(Records from a data source)

•••

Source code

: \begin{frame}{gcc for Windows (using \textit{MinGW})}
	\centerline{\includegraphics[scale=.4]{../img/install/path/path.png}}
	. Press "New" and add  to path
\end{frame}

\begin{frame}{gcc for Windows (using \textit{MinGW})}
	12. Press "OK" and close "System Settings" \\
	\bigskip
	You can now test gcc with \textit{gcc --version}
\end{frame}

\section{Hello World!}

•••

Exercise instructions: Copy exactly the lines that begin with the one containing "You can now" and continue to the end of the records, both included, and nothing more.

The answer:
	You can now test gcc with \textit{gcc --version}
\end{frame}

\section{Hello World!}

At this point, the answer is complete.